AGNs have varying observational properties but can be described by a unified model. This model consists of a supermassive black hole surrounded by an accretion disk and, at a greater distance, a thick cloud of gas and dust distributed in a toroidal shape. As the surrounding matter of the accretion disc falls toward the black hole, the material is heated and radiates photons in various bands of the electromagnetic spectrum, especially X-rays. It is estimated that this emitting region has a diameter on scale of tenths of a light-year. The matter contained in the torus, in turn, obscures the brightness of the AGN, which can only be viewed depending on its orientation with respect to Earth. From observations, it can be inferred that near the AGN the gas is completely ionized due to interaction with x-rays, while the torus would have sufficient opacity to absorb some of the AGN luminosity and allow molecules to survive in more external regions where large molecular clouds form.

In fact, molecular clouds are observed at distances less than 100 light-years from the AGN. These clouds are made up of molecules as simple as carbon monoxide ($ \rm CO $) to large polycyclic aromatic hydrocarbons (PAHs), the precursors of graphene. PAHs are estimated to be one of the main carbon sources in the universe, in addition to carbon monoxide clouds. Because of the typical aromatic chemical bonds of these compounds, PAHs are also extremely stable and resistant to degradation, including by ultraviolet radiation. Because of this stability, they are observed in the most diverse astrophysical environments, both in the Milky Way and other galaxies, including the vicinity of AGNs.

Upon collisions or interaction with light, molecules are stimulated and respond by reemitting energy as electromagnetic radiation in the infrared and radio bands. This emission is very specific to each type of molecule, acting like a fingerprint indicating their presence. Hence, it is possible to estimate the amount of certain molecule in space, even in very distant regions, through telescopes on the Earth’s surface or in orbit.

The investigation on how PAHs form and degrade under various conditions in astrophysical environments allows us not only to understand the formation of organic molecules in these extreme environments.
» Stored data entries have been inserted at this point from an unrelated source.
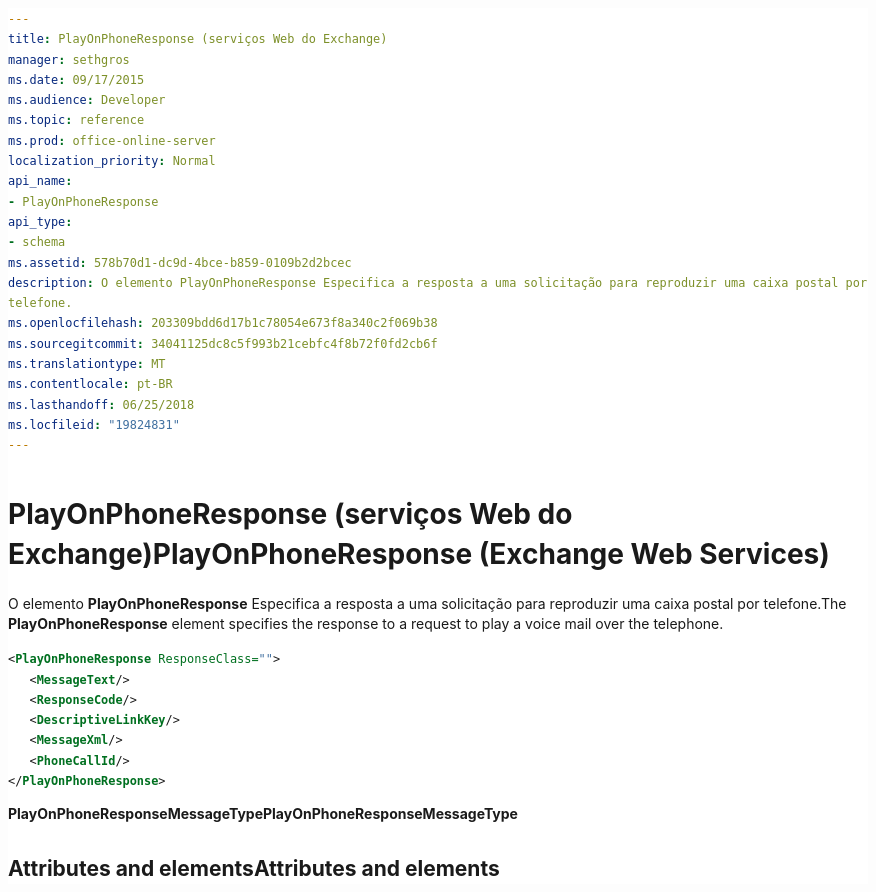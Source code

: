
 ```yaml
---
title: PlayOnPhoneResponse (serviços Web do Exchange)
manager: sethgros
ms.date: 09/17/2015
ms.audience: Developer
ms.topic: reference
ms.prod: office-online-server
localization_priority: Normal
api_name:
- PlayOnPhoneResponse
api_type:
- schema
ms.assetid: 578b70d1-dc9d-4bce-b859-0109b2d2bcec
description: O elemento PlayOnPhoneResponse Especifica a resposta a uma solicitação para reproduzir uma caixa postal por telefone.
ms.openlocfilehash: 203309bdd6d17b1c78054e673f8a340c2f069b38
ms.sourcegitcommit: 34041125dc8c5f993b21cebfc4f8b72f0fd2cb6f
ms.translationtype: MT
ms.contentlocale: pt-BR
ms.lasthandoff: 06/25/2018
ms.locfileid: "19824831"
---
```

# <a name="playonphoneresponse-exchange-web-services"></a><span data-ttu-id="2f350-103">PlayOnPhoneResponse (serviços Web do Exchange)</span><span class="sxs-lookup"><span data-stu-id="2f350-103">PlayOnPhoneResponse (Exchange Web Services)</span></span>

<span data-ttu-id="2f350-104">O elemento **PlayOnPhoneResponse** Especifica a resposta a uma solicitação para reproduzir uma caixa postal por telefone.</span><span class="sxs-lookup"><span data-stu-id="2f350-104">The **PlayOnPhoneResponse** element specifies the response to a request to play a voice mail over the telephone.</span></span> 
  
```xml
<PlayOnPhoneResponse ResponseClass="">
   <MessageText/>
   <ResponseCode/>
   <DescriptiveLinkKey/>
   <MessageXml/>
   <PhoneCallId/>
</PlayOnPhoneResponse>
```

 <span data-ttu-id="2f350-105">**PlayOnPhoneResponseMessageType**</span><span class="sxs-lookup"><span data-stu-id="2f350-105">**PlayOnPhoneResponseMessageType**</span></span>
## <a name="attributes-and-elements"></a><span data-ttu-id="2f350-106">Attributes and elements</span><span class="sxs-lookup"><span data-stu-id="2f350-106">Attributes and elements</span></span>
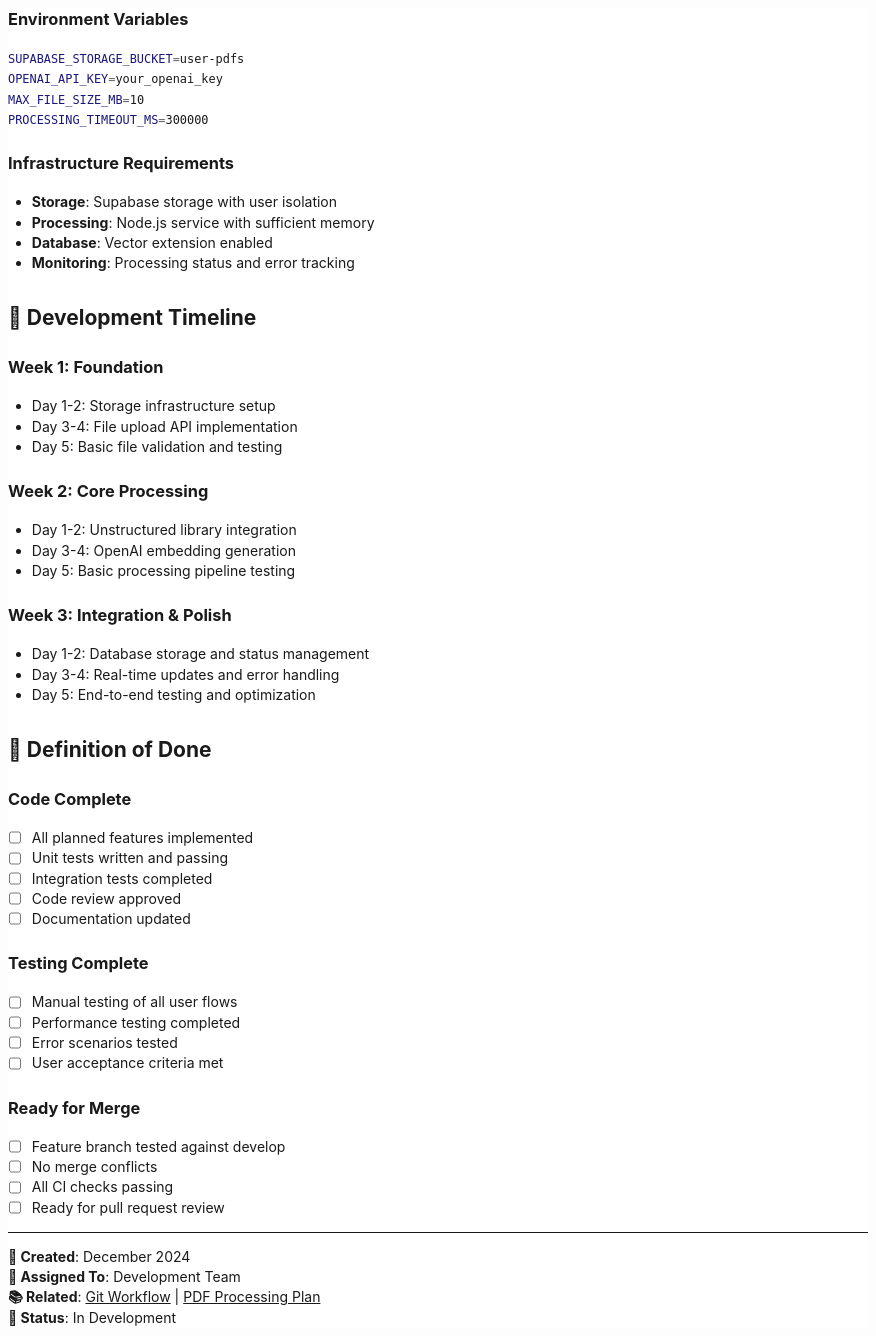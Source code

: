 ### **Environment Variables**
```bash
SUPABASE_STORAGE_BUCKET=user-pdfs
OPENAI_API_KEY=your_openai_key
MAX_FILE_SIZE_MB=10
PROCESSING_TIMEOUT_MS=300000
```

### **Infrastructure Requirements**
- **Storage**: Supabase storage with user isolation
- **Processing**: Node.js service with sufficient memory
- **Database**: Vector extension enabled
- **Monitoring**: Processing status and error tracking

## 📅 **Development Timeline**

### **Week 1: Foundation**
- Day 1-2: Storage infrastructure setup
- Day 3-4: File upload API implementation
- Day 5: Basic file validation and testing

### **Week 2: Core Processing**
- Day 1-2: Unstructured library integration
- Day 3-4: OpenAI embedding generation
- Day 5: Basic processing pipeline testing

### **Week 3: Integration & Polish**
- Day 1-2: Database storage and status management
- Day 3-4: Real-time updates and error handling
- Day 5: End-to-end testing and optimization

## 🎯 **Definition of Done**

### **Code Complete**
- [ ] All planned features implemented
- [ ] Unit tests written and passing
- [ ] Integration tests completed
- [ ] Code review approved
- [ ] Documentation updated

### **Testing Complete**
- [ ] Manual testing of all user flows
- [ ] Performance testing completed
- [ ] Error scenarios tested
- [ ] User acceptance criteria met

### **Ready for Merge**
- [ ] Feature branch tested against develop
- [ ] No merge conflicts
- [ ] All CI checks passing
- [ ] Ready for pull request review

---

**📅 Created**: December 2024  
**👥 Assigned To**: Development Team  
**📚 Related**: [Git Workflow](./git-workflow.md) | [PDF Processing Plan](../PLANNING/pdf-processing-plan.md)  
**🎯 Status**: In Development
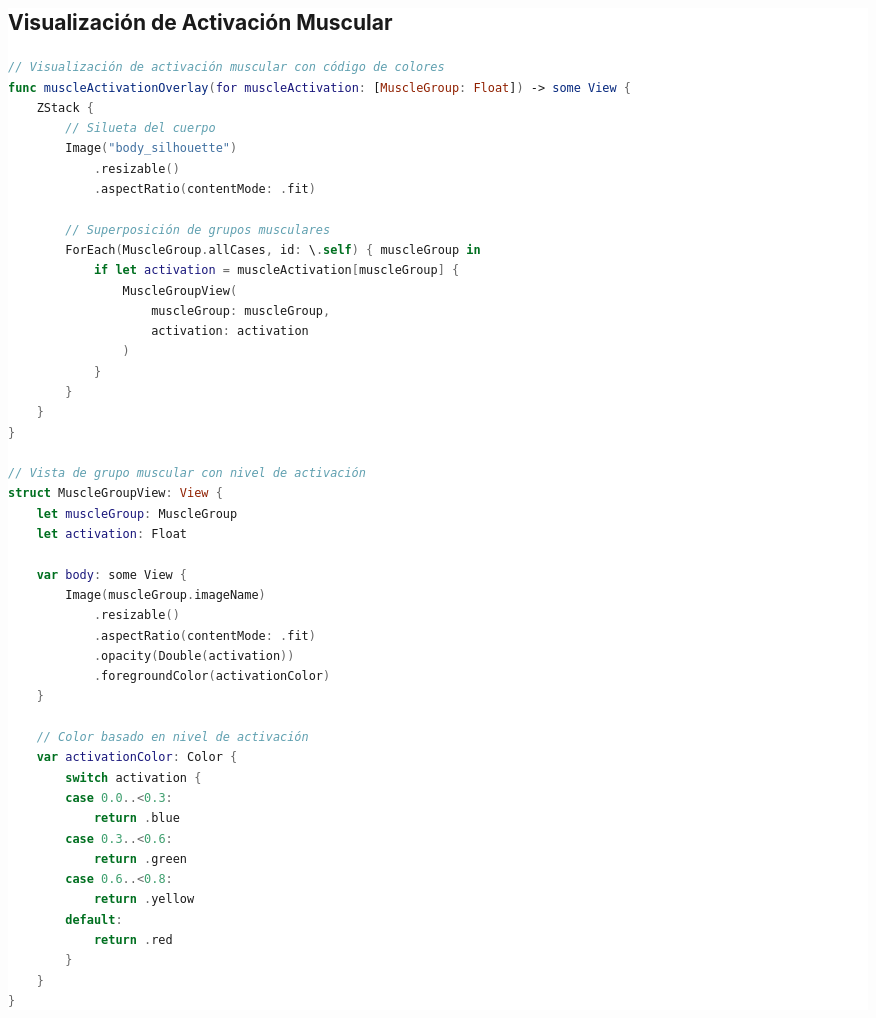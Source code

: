 ## Visualización de Activación Muscular

```swift
// Visualización de activación muscular con código de colores
func muscleActivationOverlay(for muscleActivation: [MuscleGroup: Float]) -> some View {
    ZStack {
        // Silueta del cuerpo
        Image("body_silhouette")
            .resizable()
            .aspectRatio(contentMode: .fit)
        
        // Superposición de grupos musculares
        ForEach(MuscleGroup.allCases, id: \.self) { muscleGroup in
            if let activation = muscleActivation[muscleGroup] {
                MuscleGroupView(
                    muscleGroup: muscleGroup,
                    activation: activation
                )
            }
        }
    }
}

// Vista de grupo muscular con nivel de activación
struct MuscleGroupView: View {
    let muscleGroup: MuscleGroup
    let activation: Float
    
    var body: some View {
        Image(muscleGroup.imageName)
            .resizable()
            .aspectRatio(contentMode: .fit)
            .opacity(Double(activation))
            .foregroundColor(activationColor)
    }
    
    // Color basado en nivel de activación
    var activationColor: Color {
        switch activation {
        case 0.0..<0.3:
            return .blue
        case 0.3..<0.6:
            return .green
        case 0.6..<0.8:
            return .yellow
        default:
            return .red
        }
    }
}
```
It can also help us understanding how organic matter is distributed in the universe and its role in forming planetary systems, including our Solar System, as it is estimated that 80% of organic material in meteorites is in the form of PAHs.

In this context, Thiago Monfredini et al. [1] experimentally examined the interaction of PAHs with x-rays to estimate the fragmentation of these molecules and the production of new molecular ions near AGNs. The researchers used the SGM and SXS beamlines from the Brazilian Synchrotron Light Laboratory (LNLS) to verify the degrees of ionization and molecular destruction resulting from the interaction of PAHs with x-rays.

The group determined that the estimated optical opacity for current AGN torus models is insufficient to explain the presence of PAHs in these regions. Although the molecules are very stable, they would be easily fragmented by AGN x-rays, even considering the upper limits established by torus opacity models.

Assuming that the observational estimates of opacity are correct, the researchers argue that more detailed studies are needed on more efficient molecular formation processes that could explain the abundance of PAHs near AGNs and other astrophysical regions.

The work was published in the Montly Notices of the Royal Astronomical Society, one of the world’s leading astronomical journals. The research was coordinated by Prof. Dr. Heloísa M. Boechat-Roberty of the Federal University of Rio de Janeiro, Brazil.

Source: [1] Thiago Monfredini, Heidy M. Quitián-Lara, Felipe Fantuzzi, Wania Wolff, Edgar Mendoza, Alexsandre F. Lago, Dinalva A. Sales, Miriani G. Pastoriza, Heloisa M. Boechat-Roberty, Destruction and multiple ionization of PAHs by X-rays in circumnuclear regions of AGNs, Monthly Notices of the Royal Astronomical Society, Volume 488, Issue 1, September 2019, Pages 451–469. DOI: 10.1093/mnras/stz1021.